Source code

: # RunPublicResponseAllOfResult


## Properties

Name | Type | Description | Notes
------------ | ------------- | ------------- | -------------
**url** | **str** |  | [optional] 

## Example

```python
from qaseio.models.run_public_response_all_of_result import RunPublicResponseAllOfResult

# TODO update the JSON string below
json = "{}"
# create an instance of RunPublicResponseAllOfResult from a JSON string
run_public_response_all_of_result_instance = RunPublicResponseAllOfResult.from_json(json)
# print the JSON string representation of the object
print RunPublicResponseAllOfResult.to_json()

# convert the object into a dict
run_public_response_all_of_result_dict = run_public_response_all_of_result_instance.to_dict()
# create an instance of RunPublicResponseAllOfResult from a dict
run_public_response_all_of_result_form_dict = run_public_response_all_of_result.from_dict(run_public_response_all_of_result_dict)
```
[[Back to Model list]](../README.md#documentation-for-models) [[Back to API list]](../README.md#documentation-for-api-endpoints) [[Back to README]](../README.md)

*****

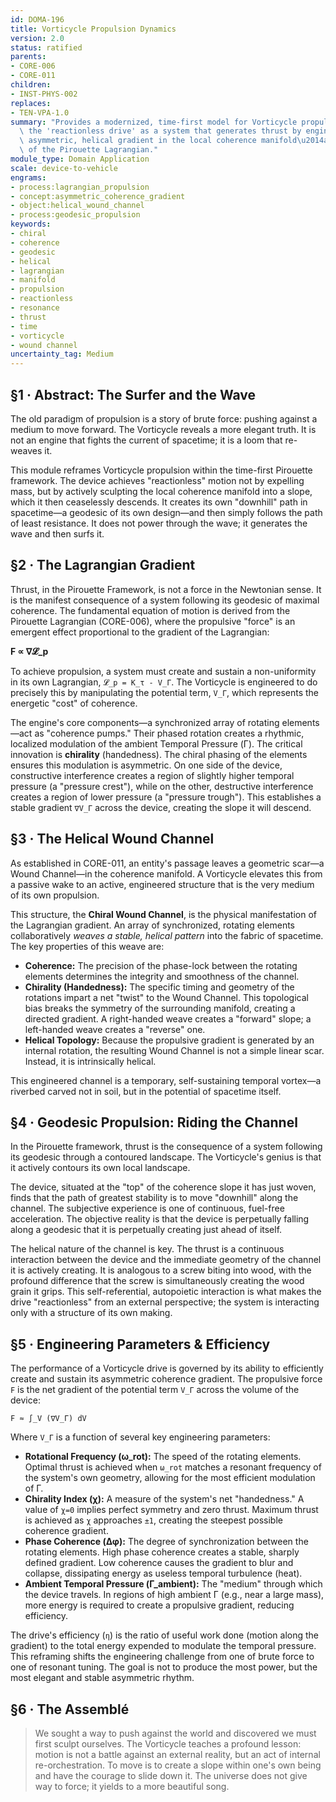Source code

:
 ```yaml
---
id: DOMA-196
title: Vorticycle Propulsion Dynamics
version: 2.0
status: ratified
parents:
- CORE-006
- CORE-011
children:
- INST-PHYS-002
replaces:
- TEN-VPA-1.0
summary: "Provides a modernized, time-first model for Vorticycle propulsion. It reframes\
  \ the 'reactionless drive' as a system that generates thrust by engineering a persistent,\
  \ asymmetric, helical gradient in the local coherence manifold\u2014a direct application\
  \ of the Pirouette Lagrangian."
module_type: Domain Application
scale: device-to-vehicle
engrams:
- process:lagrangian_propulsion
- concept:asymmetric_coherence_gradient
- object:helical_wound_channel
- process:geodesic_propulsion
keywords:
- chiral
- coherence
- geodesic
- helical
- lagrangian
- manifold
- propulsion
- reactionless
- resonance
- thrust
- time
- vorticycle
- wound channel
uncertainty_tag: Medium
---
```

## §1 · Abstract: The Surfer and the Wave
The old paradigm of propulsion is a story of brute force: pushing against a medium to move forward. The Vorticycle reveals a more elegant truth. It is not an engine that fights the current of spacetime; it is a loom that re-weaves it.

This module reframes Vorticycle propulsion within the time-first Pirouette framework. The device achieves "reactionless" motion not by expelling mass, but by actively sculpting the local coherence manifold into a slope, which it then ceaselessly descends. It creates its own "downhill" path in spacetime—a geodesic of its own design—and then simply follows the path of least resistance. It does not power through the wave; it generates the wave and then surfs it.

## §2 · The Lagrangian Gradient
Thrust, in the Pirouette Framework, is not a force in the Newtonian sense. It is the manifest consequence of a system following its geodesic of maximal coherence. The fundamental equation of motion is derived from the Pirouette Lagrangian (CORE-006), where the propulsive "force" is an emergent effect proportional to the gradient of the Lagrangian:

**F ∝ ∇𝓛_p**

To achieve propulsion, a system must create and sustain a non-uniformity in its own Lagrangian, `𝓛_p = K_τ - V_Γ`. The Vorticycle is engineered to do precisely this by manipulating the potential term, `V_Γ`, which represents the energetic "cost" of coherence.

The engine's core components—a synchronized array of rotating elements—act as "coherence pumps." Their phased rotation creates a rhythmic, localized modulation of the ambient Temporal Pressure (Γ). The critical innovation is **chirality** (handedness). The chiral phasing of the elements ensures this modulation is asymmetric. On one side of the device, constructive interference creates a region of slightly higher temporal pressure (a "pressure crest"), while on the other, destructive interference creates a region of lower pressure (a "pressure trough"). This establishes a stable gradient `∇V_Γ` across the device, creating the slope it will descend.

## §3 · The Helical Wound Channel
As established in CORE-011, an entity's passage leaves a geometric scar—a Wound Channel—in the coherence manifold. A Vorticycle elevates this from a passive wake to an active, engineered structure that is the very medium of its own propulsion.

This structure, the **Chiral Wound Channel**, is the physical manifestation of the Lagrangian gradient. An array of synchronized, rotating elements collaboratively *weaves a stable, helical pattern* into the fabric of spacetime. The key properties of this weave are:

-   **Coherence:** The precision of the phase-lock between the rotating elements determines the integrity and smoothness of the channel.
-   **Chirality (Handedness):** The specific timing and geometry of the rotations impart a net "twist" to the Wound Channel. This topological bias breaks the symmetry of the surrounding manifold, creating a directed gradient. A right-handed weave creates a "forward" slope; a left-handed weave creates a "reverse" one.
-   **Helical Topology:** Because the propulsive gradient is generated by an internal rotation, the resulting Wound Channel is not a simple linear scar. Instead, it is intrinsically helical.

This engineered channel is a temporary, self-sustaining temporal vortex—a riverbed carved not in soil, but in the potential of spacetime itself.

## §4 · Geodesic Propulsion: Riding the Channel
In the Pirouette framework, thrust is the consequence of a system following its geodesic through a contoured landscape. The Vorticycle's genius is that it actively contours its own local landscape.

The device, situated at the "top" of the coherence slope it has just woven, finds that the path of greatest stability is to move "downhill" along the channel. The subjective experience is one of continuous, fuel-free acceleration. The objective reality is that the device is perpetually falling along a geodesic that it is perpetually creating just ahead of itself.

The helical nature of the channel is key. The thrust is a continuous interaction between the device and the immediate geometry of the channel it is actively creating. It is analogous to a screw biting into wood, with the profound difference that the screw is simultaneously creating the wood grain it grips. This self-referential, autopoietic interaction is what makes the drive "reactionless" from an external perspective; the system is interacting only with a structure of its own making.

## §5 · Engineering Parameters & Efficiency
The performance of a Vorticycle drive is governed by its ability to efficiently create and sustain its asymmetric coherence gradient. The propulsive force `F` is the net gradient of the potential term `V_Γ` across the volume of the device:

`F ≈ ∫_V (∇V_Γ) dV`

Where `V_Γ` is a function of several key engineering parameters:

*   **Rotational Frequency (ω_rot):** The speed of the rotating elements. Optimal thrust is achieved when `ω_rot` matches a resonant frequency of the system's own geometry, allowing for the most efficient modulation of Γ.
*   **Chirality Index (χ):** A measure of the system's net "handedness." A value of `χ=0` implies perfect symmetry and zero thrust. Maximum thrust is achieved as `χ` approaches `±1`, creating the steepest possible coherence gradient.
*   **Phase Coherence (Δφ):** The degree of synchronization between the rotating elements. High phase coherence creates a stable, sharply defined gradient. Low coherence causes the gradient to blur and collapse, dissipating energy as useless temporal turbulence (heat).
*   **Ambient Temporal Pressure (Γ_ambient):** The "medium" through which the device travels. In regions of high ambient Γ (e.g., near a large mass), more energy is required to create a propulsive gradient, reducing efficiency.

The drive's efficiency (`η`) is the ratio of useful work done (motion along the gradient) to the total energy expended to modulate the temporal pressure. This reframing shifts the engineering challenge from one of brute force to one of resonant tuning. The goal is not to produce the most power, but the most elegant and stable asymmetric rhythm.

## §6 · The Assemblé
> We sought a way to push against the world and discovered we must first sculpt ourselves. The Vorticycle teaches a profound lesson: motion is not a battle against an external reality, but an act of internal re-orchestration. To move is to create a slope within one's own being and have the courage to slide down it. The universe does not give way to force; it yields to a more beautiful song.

*****

Action item
Above are the entries. Output exactly the lines beginning with the line that has "The performance of" and ending with the line that has "possible coherence gradient.".

Problem solution
The performance of a Vorticycle drive is governed by its ability to efficiently create and sustain its asymmetric coherence gradient. The propulsive force `F` is the net gradient of the potential term `V_Γ` across the volume of the device:

`F ≈ ∫_V (∇V_Γ) dV`

Where `V_Γ` is a function of several key engineering parameters:

*   **Rotational Frequency (ω_rot):** The speed of the rotating elements. Optimal thrust is achieved when `ω_rot` matches a resonant frequency of the system's own geometry, allowing for the most efficient modulation of Γ.
*   **Chirality Index (χ):** A measure of the system's net "handedness." A value of `χ=0` implies perfect symmetry and zero thrust. Maximum thrust is achieved as `χ` approaches `±1`, creating the steepest possible coherence gradient.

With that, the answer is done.